I. OUR RESURRECTION WITH CHRIST (v. 13).

      He takes this truth out of the realm of abstract theology and wonderfully applies it to his readers in a very personal way. He says, "And you, being dead in your trespasses and the uncircumcision of your flesh, He has made alive together with Him ..." (If you have trusted Jesus as your Savior, then when you read that he says, "And you ...", you should joyfully respond in your heart by saying, "Yes! Even me ...! He has raised even me from the dead with Jesus!")
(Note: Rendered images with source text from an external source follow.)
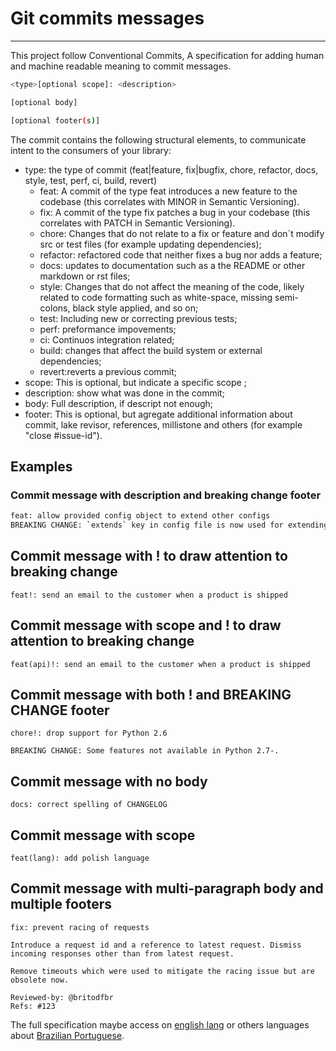 # Git commits messages

---

This project follow Conventional Commits, A specification for adding human and
machine readable meaning to commit messages.

```bash
<type>[optional scope]: <description>

[optional body]

[optional footer(s)]
```

The commit contains the following structural elements, to communicate intent to the consumers of your library:
+ type: the type of commit (feat|feature, fix|bugfix, chore, refactor, docs, style, test, perf, ci, build, revert)
    + feat: A commit of the type feat introduces a new feature to the codebase (this correlates with MINOR in Semantic Versioning).
    + fix: A commit of the type fix patches a bug in your codebase (this correlates with PATCH in Semantic Versioning).
    + chore: Changes that do not relate to a fix or feature and don´t modify src or test files (for example updating dependencies);
    + refactor: refactored code that neither fixes a bug nor adds a feature;
    + docs: updates to documentation such as a the README or other markdown or rst files;
    + style: Changes that do not affect the meaning of the code, likely related to code formatting such as white-space, missing semi-colons, black style applied, and so on;
    + test: Including new or correcting previous tests;
    + perf: preformance impovements;
    + ci: Continuos integration related;
    + build: changes that affect the build system or external dependencies;
    + revert:reverts a previous commit;
+ scope: This is optional, but indicate a specific scope ;
+ description: show what was done in the commit;
+ body: Full description, if descript not enough;
+ footer: This is optional, but agregate additional information about commit, lake revisor, references, millistone and others (for example "close #issue-id").

## Examples
### Commit message with description and breaking change footer
```bash
feat: allow provided config object to extend other configs
BREAKING CHANGE: `extends` key in config file is now used for extending other config files
```

## Commit message with ! to draw attention to breaking change
```shell
feat!: send an email to the customer when a product is shipped
```

## Commit message with scope and ! to draw attention to breaking change
```shell
feat(api)!: send an email to the customer when a product is shipped
```

## Commit message with both ! and BREAKING CHANGE footer
```shell
chore!: drop support for Python 2.6

BREAKING CHANGE: Some features not available in Python 2.7-.
```

## Commit message with no body
```shell
docs: correct spelling of CHANGELOG
```

## Commit message with scope
```shell
feat(lang): add polish language
```

## Commit message with multi-paragraph body and multiple footers
```shell
fix: prevent racing of requests

Introduce a request id and a reference to latest request. Dismiss
incoming responses other than from latest request.

Remove timeouts which were used to mitigate the racing issue but are
obsolete now.

Reviewed-by: @britodfbr
Refs: #123
```


The full specification maybe access on [english lang](https://www.conventionalcommits.org/en/v1.0.0/#specification) or others languages about [Brazilian Portuguese](https://www.conventionalcommits.org/pt-br/v1.0.0/#specification).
      Before God made us alive in Jesus - before we encountered the gospel message of what Jesus did for us, and before God gave us the ears to hear it and the heart to believe it - the Bible tells us that we were spiritually "dead". Simple logic would tell you that you can't be physically "resurrected" unless you are first physically "dead"; and likewise, you can't be spiritually "resurrected" unless you are first spiritually "dead". Apart from God's grace toward us in Jesus Christ, that's what we were - spiritually "dead" in God's eyes.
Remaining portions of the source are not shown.